(Extracted records)
*** Block opens ***

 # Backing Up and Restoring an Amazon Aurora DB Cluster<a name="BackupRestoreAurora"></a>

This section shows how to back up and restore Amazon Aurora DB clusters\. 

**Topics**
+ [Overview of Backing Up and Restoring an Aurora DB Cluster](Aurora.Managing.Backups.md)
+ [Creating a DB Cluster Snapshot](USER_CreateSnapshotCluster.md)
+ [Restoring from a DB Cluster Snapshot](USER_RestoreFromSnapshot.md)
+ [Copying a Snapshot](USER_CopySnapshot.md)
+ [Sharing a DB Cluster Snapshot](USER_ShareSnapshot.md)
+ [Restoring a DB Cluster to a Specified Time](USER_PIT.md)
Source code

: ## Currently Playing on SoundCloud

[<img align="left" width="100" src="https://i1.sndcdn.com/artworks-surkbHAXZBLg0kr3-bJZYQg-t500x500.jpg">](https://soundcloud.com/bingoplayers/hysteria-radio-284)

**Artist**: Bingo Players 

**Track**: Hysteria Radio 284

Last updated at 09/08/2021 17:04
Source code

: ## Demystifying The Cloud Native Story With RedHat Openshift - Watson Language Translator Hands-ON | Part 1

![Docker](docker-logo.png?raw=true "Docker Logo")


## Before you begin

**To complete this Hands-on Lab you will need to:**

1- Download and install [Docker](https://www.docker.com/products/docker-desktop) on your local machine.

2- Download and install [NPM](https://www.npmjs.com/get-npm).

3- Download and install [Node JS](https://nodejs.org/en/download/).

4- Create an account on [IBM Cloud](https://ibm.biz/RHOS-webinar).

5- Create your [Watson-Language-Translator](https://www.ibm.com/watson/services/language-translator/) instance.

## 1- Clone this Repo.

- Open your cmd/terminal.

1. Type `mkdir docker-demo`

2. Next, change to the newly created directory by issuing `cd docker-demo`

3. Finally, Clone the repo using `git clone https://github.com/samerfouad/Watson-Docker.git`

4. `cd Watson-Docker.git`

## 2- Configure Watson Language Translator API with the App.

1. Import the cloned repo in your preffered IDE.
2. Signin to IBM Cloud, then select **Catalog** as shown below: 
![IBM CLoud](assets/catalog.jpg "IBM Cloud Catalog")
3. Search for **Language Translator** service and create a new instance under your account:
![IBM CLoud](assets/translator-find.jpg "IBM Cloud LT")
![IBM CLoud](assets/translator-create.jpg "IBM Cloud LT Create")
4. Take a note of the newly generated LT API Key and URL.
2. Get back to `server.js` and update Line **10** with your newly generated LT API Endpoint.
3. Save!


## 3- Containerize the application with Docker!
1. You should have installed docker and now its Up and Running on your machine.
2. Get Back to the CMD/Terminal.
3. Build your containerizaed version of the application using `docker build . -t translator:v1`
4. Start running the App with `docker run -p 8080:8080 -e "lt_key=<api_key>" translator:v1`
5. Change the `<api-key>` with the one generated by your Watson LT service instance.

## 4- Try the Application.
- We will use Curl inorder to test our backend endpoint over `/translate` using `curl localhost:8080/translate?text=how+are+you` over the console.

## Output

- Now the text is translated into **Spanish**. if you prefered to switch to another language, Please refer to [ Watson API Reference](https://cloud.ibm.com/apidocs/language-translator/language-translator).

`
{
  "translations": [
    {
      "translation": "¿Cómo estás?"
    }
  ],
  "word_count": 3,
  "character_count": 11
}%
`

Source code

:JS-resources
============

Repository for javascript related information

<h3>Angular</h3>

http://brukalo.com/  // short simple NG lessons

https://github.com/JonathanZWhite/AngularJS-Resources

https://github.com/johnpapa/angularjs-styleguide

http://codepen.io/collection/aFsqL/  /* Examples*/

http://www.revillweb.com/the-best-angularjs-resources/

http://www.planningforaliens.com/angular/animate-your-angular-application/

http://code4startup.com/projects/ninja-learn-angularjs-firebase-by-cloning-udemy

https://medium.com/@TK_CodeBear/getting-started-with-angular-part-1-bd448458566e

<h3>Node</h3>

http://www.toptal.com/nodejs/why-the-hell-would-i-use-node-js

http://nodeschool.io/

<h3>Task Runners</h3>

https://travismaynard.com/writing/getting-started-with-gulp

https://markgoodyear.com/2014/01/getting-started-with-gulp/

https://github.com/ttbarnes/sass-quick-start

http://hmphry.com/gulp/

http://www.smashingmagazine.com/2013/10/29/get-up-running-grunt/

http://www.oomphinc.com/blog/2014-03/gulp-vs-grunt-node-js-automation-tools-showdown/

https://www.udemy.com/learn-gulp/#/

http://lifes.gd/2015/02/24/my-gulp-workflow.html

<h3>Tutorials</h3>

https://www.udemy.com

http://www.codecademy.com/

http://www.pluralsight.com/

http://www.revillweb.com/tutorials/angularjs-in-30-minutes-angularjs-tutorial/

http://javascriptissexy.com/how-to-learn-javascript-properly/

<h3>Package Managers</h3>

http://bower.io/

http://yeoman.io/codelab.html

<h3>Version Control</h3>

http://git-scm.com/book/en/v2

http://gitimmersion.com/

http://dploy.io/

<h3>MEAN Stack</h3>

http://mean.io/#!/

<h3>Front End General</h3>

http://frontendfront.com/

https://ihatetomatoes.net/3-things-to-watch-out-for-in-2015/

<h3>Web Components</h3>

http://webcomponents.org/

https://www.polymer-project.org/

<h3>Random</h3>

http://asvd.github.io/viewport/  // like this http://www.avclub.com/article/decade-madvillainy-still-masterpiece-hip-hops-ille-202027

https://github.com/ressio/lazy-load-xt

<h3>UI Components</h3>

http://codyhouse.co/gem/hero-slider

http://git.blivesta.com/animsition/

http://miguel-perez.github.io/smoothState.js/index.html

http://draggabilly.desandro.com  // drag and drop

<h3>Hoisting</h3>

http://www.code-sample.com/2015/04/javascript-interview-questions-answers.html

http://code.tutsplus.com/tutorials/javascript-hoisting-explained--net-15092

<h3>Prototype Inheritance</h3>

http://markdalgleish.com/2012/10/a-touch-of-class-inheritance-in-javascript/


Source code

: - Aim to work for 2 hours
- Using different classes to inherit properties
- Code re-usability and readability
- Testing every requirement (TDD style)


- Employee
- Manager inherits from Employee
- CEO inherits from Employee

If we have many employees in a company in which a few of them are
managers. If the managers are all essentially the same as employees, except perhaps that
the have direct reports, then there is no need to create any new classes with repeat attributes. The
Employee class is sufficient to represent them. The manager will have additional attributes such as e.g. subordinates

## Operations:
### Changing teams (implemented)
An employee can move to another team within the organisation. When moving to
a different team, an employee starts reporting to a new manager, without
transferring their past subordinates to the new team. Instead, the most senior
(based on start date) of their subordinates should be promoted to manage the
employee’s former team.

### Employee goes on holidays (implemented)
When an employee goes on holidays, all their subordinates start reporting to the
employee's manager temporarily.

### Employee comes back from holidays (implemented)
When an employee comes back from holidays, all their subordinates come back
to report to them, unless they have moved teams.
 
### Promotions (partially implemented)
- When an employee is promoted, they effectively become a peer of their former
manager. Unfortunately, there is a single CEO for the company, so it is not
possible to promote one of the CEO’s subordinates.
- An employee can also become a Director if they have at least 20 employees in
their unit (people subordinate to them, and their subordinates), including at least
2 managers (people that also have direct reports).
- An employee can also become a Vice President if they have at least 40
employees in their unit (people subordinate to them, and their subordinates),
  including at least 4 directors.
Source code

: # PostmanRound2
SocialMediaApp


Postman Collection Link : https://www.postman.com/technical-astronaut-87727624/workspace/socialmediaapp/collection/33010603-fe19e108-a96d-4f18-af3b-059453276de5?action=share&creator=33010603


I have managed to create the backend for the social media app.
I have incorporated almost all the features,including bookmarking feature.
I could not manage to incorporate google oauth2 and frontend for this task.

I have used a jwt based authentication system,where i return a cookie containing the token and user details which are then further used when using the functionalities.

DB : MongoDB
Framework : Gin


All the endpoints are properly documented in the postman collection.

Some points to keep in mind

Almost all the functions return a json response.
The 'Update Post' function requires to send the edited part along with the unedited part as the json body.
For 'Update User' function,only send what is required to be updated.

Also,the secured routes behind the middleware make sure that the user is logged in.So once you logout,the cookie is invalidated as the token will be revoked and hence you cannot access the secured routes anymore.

*** Block closes ***

* What this task involves *
Starting at the line that has "Aurora DB Cluster](Aurora.Managing.Backups.md)" in the records above, restate word for word every line until the one that has "2. Next, change", and include that one as well.

* The completed task *
+ [Overview of Backing Up and Restoring an Aurora DB Cluster](Aurora.Managing.Backups.md)
+ [Creating a DB Cluster Snapshot](USER_CreateSnapshotCluster.md)
+ [Restoring from a DB Cluster Snapshot](USER_RestoreFromSnapshot.md)
+ [Copying a Snapshot](USER_CopySnapshot.md)
+ [Sharing a DB Cluster Snapshot](USER_ShareSnapshot.md)
+ [Restoring a DB Cluster to a Specified Time](USER_PIT.md)
Source code

: ## Currently Playing on SoundCloud

[<img align="left" width="100" src="https://i1.sndcdn.com/artworks-surkbHAXZBLg0kr3-bJZYQg-t500x500.jpg">](https://soundcloud.com/bingoplayers/hysteria-radio-284)

**Artist**: Bingo Players 

**Track**: Hysteria Radio 284

Last updated at 09/08/2021 17:04
Source code

: ## Demystifying The Cloud Native Story With RedHat Openshift - Watson Language Translator Hands-ON | Part 1

![Docker](docker-logo.png?raw=true "Docker Logo")


## Before you begin

**To complete this Hands-on Lab you will need to:**

1- Download and install [Docker](https://www.docker.com/products/docker-desktop) on your local machine.

2- Download and install [NPM](https://www.npmjs.com/get-npm).

3- Download and install [Node JS](https://nodejs.org/en/download/).

4- Create an account on [IBM Cloud](https://ibm.biz/RHOS-webinar).

5- Create your [Watson-Language-Translator](https://www.ibm.com/watson/services/language-translator/) instance.

## 1- Clone this Repo.

- Open your cmd/terminal.

1. Type `mkdir docker-demo`

2. Next, change to the newly created directory by issuing `cd docker-demo`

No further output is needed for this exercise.